-- Data in this exercise --
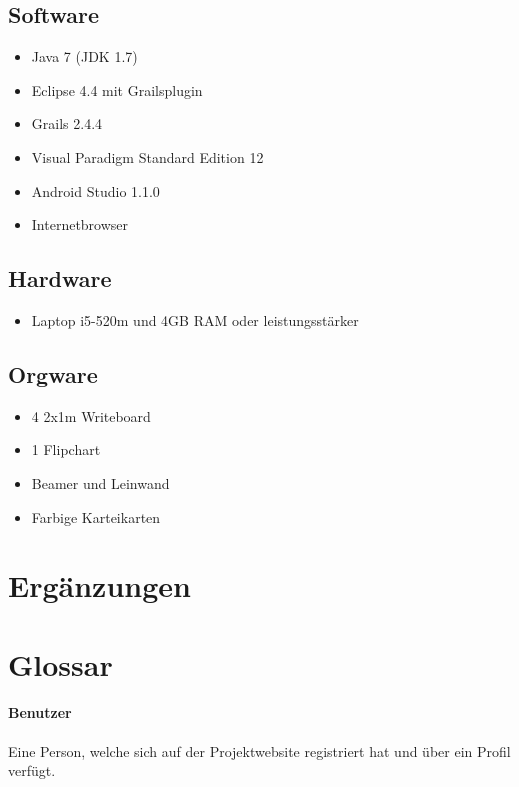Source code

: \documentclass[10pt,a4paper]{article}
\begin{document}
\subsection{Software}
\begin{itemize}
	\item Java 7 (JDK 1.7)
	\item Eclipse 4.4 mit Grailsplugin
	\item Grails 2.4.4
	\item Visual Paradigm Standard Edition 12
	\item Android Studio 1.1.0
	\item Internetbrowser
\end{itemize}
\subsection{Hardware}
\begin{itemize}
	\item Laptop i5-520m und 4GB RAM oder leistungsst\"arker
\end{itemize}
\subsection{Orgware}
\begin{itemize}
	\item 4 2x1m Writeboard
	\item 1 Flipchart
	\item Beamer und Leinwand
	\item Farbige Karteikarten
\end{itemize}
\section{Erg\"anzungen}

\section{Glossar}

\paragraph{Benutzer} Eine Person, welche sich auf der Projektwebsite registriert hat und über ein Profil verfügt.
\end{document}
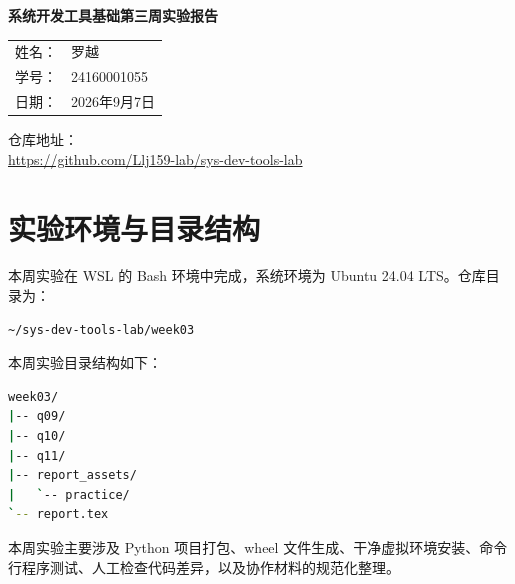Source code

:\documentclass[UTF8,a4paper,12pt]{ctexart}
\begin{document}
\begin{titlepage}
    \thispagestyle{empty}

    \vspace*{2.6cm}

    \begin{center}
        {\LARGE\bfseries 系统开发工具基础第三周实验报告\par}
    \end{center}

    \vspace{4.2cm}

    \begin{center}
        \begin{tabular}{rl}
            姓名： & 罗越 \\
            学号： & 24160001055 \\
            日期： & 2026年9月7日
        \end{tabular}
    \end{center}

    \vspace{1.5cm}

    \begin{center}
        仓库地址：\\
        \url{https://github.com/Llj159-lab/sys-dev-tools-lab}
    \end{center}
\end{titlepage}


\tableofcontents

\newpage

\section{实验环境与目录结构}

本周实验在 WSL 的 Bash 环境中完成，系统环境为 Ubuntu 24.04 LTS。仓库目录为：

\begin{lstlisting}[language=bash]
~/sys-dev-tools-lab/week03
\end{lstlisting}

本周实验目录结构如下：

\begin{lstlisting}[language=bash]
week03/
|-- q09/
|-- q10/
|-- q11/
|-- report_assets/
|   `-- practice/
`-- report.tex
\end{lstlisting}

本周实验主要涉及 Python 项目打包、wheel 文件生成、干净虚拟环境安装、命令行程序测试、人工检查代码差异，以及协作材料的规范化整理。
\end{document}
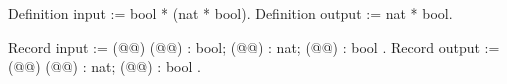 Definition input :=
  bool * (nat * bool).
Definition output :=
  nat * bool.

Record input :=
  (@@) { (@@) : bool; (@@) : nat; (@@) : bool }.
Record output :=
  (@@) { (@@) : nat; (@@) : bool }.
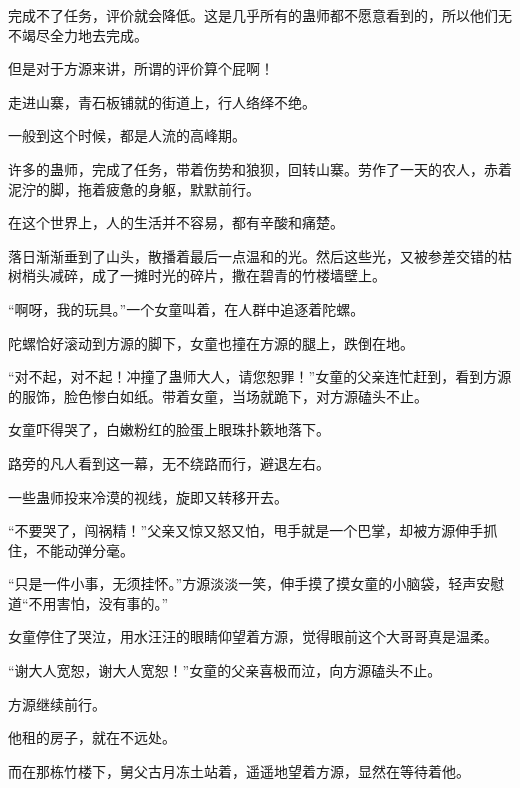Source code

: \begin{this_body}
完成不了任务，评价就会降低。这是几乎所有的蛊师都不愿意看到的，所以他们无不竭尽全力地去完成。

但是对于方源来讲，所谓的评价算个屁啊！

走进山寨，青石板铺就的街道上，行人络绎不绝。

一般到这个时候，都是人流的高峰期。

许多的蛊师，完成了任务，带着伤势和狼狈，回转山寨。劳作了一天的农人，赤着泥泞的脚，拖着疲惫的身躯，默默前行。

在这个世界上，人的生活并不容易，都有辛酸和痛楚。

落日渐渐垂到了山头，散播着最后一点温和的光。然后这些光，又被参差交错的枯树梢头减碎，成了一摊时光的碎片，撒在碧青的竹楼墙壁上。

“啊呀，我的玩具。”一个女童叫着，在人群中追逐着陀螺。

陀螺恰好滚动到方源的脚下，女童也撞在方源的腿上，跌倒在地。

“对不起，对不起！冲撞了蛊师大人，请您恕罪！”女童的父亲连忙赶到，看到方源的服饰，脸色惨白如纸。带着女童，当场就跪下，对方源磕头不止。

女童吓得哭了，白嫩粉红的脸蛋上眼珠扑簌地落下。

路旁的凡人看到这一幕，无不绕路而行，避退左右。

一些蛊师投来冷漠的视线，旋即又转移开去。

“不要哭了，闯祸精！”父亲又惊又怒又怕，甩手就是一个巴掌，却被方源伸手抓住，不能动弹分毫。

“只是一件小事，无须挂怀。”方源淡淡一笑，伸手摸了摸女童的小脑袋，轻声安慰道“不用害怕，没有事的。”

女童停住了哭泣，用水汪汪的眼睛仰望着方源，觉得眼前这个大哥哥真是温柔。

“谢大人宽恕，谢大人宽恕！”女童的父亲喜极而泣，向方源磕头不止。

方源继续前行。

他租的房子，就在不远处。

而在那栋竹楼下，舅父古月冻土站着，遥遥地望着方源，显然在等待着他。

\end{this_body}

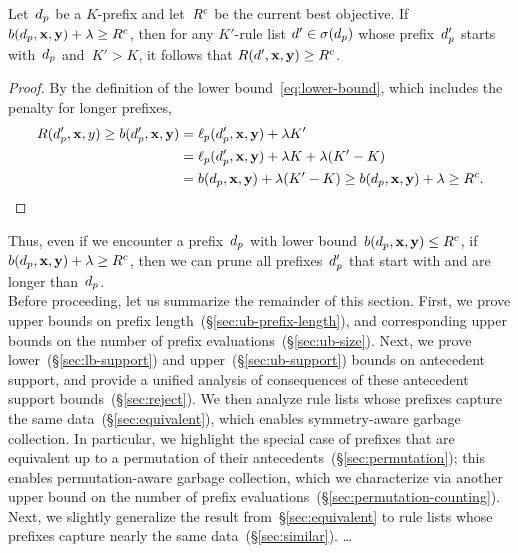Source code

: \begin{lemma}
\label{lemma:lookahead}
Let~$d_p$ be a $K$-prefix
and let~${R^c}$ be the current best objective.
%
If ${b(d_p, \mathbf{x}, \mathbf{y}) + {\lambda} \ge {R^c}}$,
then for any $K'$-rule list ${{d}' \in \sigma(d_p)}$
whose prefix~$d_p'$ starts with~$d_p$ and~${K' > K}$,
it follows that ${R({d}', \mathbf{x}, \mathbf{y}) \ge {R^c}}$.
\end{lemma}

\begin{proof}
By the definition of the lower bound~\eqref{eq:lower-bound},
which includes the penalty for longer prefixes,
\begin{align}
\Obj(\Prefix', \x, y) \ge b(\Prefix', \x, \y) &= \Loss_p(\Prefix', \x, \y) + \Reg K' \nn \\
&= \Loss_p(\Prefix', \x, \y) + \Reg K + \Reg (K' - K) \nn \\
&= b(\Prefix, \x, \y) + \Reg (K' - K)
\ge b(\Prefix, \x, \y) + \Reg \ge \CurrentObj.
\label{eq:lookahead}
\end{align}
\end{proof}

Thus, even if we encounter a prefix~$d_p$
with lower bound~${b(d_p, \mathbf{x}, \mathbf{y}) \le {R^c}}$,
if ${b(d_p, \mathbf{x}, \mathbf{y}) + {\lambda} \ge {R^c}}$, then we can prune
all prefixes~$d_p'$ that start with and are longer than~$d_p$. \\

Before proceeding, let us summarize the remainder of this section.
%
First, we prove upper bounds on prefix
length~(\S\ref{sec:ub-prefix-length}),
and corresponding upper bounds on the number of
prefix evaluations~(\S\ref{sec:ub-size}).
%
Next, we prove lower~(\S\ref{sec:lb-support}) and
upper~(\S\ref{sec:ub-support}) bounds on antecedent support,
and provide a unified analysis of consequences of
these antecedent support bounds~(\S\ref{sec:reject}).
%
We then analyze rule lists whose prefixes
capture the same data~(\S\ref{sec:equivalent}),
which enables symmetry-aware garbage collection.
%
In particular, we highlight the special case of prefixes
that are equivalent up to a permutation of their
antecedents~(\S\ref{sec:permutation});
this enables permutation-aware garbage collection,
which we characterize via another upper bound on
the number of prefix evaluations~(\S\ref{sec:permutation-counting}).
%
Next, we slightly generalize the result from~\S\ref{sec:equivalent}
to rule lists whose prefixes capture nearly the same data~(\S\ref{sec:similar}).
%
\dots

-- What the task asks --
Within the records above, each line containing "lookahead" is to be returned.

-- Response area --
\label{lemma:lookahead}
\label{eq:lookahead}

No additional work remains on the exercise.